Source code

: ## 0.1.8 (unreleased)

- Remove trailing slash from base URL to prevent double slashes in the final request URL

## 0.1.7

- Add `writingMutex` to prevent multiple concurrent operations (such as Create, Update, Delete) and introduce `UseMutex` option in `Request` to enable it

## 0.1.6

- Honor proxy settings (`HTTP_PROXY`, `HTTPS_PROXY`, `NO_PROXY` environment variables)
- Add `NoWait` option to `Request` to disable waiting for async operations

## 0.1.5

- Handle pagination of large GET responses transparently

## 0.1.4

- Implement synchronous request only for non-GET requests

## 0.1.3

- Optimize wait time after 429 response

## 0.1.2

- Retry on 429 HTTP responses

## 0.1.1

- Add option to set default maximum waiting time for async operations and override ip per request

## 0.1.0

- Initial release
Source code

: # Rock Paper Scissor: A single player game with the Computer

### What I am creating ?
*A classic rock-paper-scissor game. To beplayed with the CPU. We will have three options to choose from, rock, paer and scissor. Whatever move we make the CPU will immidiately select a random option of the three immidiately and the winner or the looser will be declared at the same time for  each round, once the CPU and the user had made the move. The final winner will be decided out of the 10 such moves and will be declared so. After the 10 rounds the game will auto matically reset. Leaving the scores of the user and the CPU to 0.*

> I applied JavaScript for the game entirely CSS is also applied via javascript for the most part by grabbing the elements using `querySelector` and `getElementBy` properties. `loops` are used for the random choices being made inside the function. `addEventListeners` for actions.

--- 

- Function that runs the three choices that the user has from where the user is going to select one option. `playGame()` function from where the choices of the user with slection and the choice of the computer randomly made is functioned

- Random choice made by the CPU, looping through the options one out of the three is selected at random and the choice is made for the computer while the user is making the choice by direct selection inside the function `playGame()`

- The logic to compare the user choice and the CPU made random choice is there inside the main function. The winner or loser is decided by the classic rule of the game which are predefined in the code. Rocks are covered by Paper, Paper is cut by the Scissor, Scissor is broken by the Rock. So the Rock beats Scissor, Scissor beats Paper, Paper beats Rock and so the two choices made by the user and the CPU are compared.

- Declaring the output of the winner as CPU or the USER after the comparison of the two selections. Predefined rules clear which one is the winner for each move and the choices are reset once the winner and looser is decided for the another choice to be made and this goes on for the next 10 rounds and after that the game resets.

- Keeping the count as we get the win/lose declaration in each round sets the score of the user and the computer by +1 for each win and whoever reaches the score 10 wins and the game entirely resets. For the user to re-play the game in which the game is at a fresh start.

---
####
• What to do: All that is wanted is the stretch of lines above from the one containing "- Retry on 429 HTTP responses" through the one containing "### What I am creating ?", duplicated exactly.

• Response box:
- Retry on 429 HTTP responses

## 0.1.1

- Add option to set default maximum waiting time for async operations and override ip per request

## 0.1.0

- Initial release
Source code

: # Rock Paper Scissor: A single player game with the Computer

### What I am creating ?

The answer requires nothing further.